Andy Warhol Films Jack Smith Filming
Self
Andy Warhol film.
Normal Love
Director
The feature length Normal Love is Jack Smith’s follow up to his now legendary film Flaming Creatures. This vivid, full-color homage to B-movies is a dizzying display of camp that clearly affirms Smith’s role as the driving force behind underground cinema and performance art of the post-war era. The cast includes Mario Montez, Diane de Prima, Tiny Tim, Francis Francine, Beverley Grant and John Vaccaro. Smith was known to constantly re-edit the film, often during screenings as it was still unspooling from the projector. This print has been restored under the supervision of Jerry Tartaglia and is provided by Filmmakers Co-operative in New York City.
The Death of P'town
Fairy Vampire
Shot in Provincetown in the summer of '61 with the goal of funding a larger project, the film was never completed due to a violent argument between actor Jack Smith and director Ken Jacobs shortly after the shooting began. A title card explains that Smith 'would've starred as the Fairy Vampire.'
Scotch Tape
Director
Shot in 1959, Scotch Tape is Jack Smith's first film -- a joyous, three-minute romp, in color, using Peter Duchin's rhumba "Carinhoso" for its soundtrack. Three young men merrily bop through the wreckage of razed buildings at the site of what would become Lincoln Center. Apparently, Scotch Tape was never edited and, instead, was cut in the camera by Smith, combining long shots and close-ups while filming mostly from overhead. The title comes from a small strip of scotch tape that was accidentally stuck on the camera and so is visible in the lower-right corner of the frame throughout the film.
Little Cobra Dance
Jack Smith descends a fire escape in a makeshift "Arabian" costume and improvises increasingly frenetic choreography.

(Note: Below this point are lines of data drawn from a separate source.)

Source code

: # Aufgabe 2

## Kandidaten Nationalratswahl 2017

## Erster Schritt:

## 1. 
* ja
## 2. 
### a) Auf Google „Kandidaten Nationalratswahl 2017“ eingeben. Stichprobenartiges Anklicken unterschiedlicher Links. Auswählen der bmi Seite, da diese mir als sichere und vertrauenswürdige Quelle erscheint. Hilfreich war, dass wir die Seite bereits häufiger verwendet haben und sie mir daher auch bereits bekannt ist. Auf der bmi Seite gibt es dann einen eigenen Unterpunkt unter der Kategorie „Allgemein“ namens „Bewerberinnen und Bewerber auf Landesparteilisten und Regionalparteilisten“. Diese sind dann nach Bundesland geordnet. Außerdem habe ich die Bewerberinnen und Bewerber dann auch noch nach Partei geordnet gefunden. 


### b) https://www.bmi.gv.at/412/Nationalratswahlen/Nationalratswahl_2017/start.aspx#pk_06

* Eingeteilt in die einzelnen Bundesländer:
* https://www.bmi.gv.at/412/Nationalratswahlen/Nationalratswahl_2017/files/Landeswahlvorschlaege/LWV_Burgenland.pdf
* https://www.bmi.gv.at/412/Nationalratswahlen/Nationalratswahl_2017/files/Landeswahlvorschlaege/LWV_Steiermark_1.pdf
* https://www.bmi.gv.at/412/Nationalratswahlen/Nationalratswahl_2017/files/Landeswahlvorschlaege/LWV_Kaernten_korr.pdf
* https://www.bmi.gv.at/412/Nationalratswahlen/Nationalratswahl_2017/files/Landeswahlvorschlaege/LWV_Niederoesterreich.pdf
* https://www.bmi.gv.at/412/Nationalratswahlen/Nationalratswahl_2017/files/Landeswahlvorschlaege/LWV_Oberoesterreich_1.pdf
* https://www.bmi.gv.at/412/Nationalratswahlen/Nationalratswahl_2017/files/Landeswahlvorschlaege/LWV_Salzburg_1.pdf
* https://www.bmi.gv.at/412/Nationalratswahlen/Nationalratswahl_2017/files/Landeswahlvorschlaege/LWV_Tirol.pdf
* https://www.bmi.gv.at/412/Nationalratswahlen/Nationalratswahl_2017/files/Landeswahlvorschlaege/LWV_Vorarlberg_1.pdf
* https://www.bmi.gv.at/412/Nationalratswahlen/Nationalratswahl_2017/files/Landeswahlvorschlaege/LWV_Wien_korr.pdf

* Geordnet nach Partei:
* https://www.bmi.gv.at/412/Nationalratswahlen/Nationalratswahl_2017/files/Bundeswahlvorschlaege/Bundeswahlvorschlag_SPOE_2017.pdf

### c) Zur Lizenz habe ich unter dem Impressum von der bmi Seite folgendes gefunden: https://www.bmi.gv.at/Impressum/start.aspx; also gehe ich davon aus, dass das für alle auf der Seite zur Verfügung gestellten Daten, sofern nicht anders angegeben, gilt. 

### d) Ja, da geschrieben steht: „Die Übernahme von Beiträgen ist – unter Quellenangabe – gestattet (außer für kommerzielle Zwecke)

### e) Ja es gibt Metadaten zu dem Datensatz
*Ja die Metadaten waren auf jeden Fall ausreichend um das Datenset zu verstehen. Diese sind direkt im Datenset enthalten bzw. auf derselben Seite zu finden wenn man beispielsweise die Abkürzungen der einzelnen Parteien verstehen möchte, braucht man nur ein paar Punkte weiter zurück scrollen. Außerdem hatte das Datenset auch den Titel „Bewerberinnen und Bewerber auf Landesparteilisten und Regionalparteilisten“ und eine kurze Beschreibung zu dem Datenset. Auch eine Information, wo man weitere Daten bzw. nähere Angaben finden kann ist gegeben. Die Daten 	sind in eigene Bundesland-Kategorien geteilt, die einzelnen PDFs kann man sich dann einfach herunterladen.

Saturday Afternoon Blood Sacrifice
Cult leader
Short film with Jack Smith as the mysterious leader of an even-more-mysterious cult, garbed in pseudo-papal regalia and adorned with jewelry and makeup. His followers do his bidding by abducting and cross-dressing an unsuspecting mailman. Smith launches a processional and is soon joined by real neighborhood children in the streets of Lower Manhattan. Eventually, the police came along and shooting ends, but Ken Jacobs gets an overhead shot of Smith trying to explain himself to the cops.